[Data records]
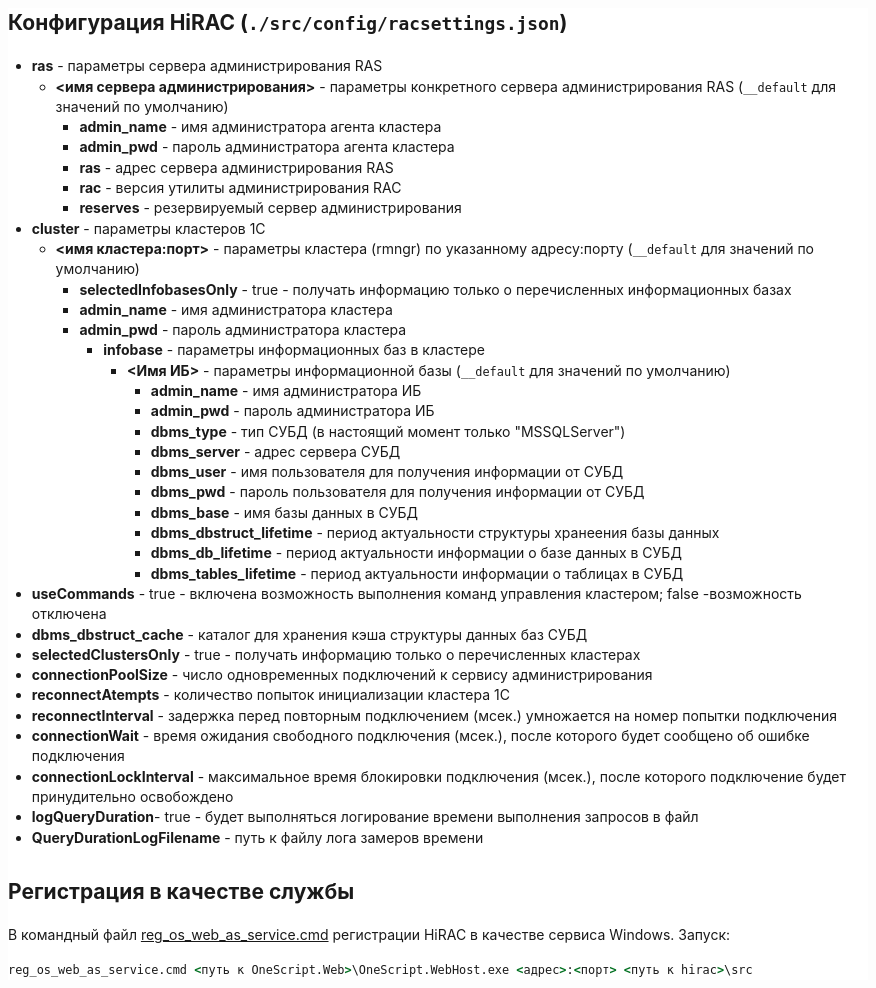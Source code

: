 ## Конфигурация HiRAC (`./src/config/racsettings.json`)

  - **ras** - параметры сервера администрирования RAS
    - **<имя сервера администрирования>** - параметры конкретного сервера администрирования RAS (`__default` для значений по умолчанию)
      - **admin_name** - имя администратора агента кластера
      - **admin_pwd** - пароль администратора агента кластера
      - **ras** - адрес сервера администрирования RAS
      - **rac** - версия утилиты администрирования RAC
      - **reserves** - резервируемый сервер администрирования
  - **cluster** -  параметры кластеров 1С
    - **<имя кластера:порт>** - параметры кластера (rmngr) по указанному адресу:порту (`__default` для значений по умолчанию)
      - **selectedInfobasesOnly** - true - получать информацию только о перечисленных информационных базах
      - **admin_name** - имя администратора кластера
      - **admin_pwd** - пароль администратора кластера
        - **infobase** - параметры информационных баз в кластере
          - **<Имя ИБ>** - параметры информационной базы (`__default` для значений по умолчанию)
            - **admin_name** - имя администратора ИБ
            - **admin_pwd** - пароль администратора ИБ
            - **dbms_type** - тип СУБД (в настоящий момент только "MSSQLServer")
            - **dbms_server** - адрес сервера СУБД
            - **dbms_user** - имя пользователя для получения информации от СУБД
            - **dbms_pwd** - пароль пользователя для получения информации от СУБД
            - **dbms_base** - имя базы данных в СУБД
            - **dbms_dbstruct_lifetime** - период актуальности структуры хранеения базы данных
            - **dbms_db_lifetime** - период актуальности информации о базе данных в СУБД
            - **dbms_tables_lifetime** - период актуальности информации о таблицах в СУБД
  - **useCommands** - true - включена возможность выполнения команд управления кластером; false -возможность отключена
  - **dbms_dbstruct_cache** - каталог для хранения кэша структуры данных баз СУБД
  - **selectedClustersOnly** - true - получать информацию только о перечисленных кластерах
  - **connectionPoolSize** - число одновременных подключений к сервису администрирования
  - **reconnectAtempts** - количество попыток инициализации кластера 1С
  - **reconnectInterval** - задержка перед повторным подключением (мсек.) умножается на номер попытки подключения
  - **connectionWait** - время ожидания свободного подключения (мсек.), после которого будет сообщено об ошибке подключения
  - **connectionLockInterval** - максимальное время блокировки подключения (мсек.), после которого подключение будет принудительно освобождено
  - **logQueryDuration**- true - будет выполняться логирование времени выполнения запросов в файл
  - **QueryDurationLogFilename** - путь к файлу лога замеров времени

## Регистрация в качестве службы

В командный файл [reg_os_web_as_service.cmd](./reg_os_web_as_service.cmd) регистрации HiRAC в качестве сервиса Windows. Запуск:

```bat
reg_os_web_as_service.cmd <путь к OneScript.Web>\OneScript.WebHost.exe <адрес>:<порт> <путь к hirac>\src

```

### WORK INSTRUCTIONS
From the entries above, print the lines beginning at the one with "- **<имя кластера:порт>**" and stopping after the one with "- **QueryDurationLogFilename** - путь", exactly as written and with nothing else.

### EXERCISE OUTPUT
    - **<имя кластера:порт>** - параметры кластера (rmngr) по указанному адресу:порту (`__default` для значений по умолчанию)
      - **selectedInfobasesOnly** - true - получать информацию только о перечисленных информационных базах
      - **admin_name** - имя администратора кластера
      - **admin_pwd** - пароль администратора кластера
        - **infobase** - параметры информационных баз в кластере
          - **<Имя ИБ>** - параметры информационной базы (`__default` для значений по умолчанию)
            - **admin_name** - имя администратора ИБ
            - **admin_pwd** - пароль администратора ИБ
            - **dbms_type** - тип СУБД (в настоящий момент только "MSSQLServer")
            - **dbms_server** - адрес сервера СУБД
            - **dbms_user** - имя пользователя для получения информации от СУБД
            - **dbms_pwd** - пароль пользователя для получения информации от СУБД
            - **dbms_base** - имя базы данных в СУБД
            - **dbms_dbstruct_lifetime** - период актуальности структуры хранеения базы данных
            - **dbms_db_lifetime** - период актуальности информации о базе данных в СУБД
            - **dbms_tables_lifetime** - период актуальности информации о таблицах в СУБД
  - **useCommands** - true - включена возможность выполнения команд управления кластером; false -возможность отключена
  - **dbms_dbstruct_cache** - каталог для хранения кэша структуры данных баз СУБД
  - **selectedClustersOnly** - true - получать информацию только о перечисленных кластерах
  - **connectionPoolSize** - число одновременных подключений к сервису администрирования
  - **reconnectAtempts** - количество попыток инициализации кластера 1С
  - **reconnectInterval** - задержка перед повторным подключением (мсек.) умножается на номер попытки подключения
  - **connectionWait** - время ожидания свободного подключения (мсек.), после которого будет сообщено об ошибке подключения
  - **connectionLockInterval** - максимальное время блокировки подключения (мсек.), после которого подключение будет принудительно освобождено
  - **logQueryDuration**- true - будет выполняться логирование времени выполнения запросов в файл
  - **QueryDurationLogFilename** - путь к файлу лога замеров времени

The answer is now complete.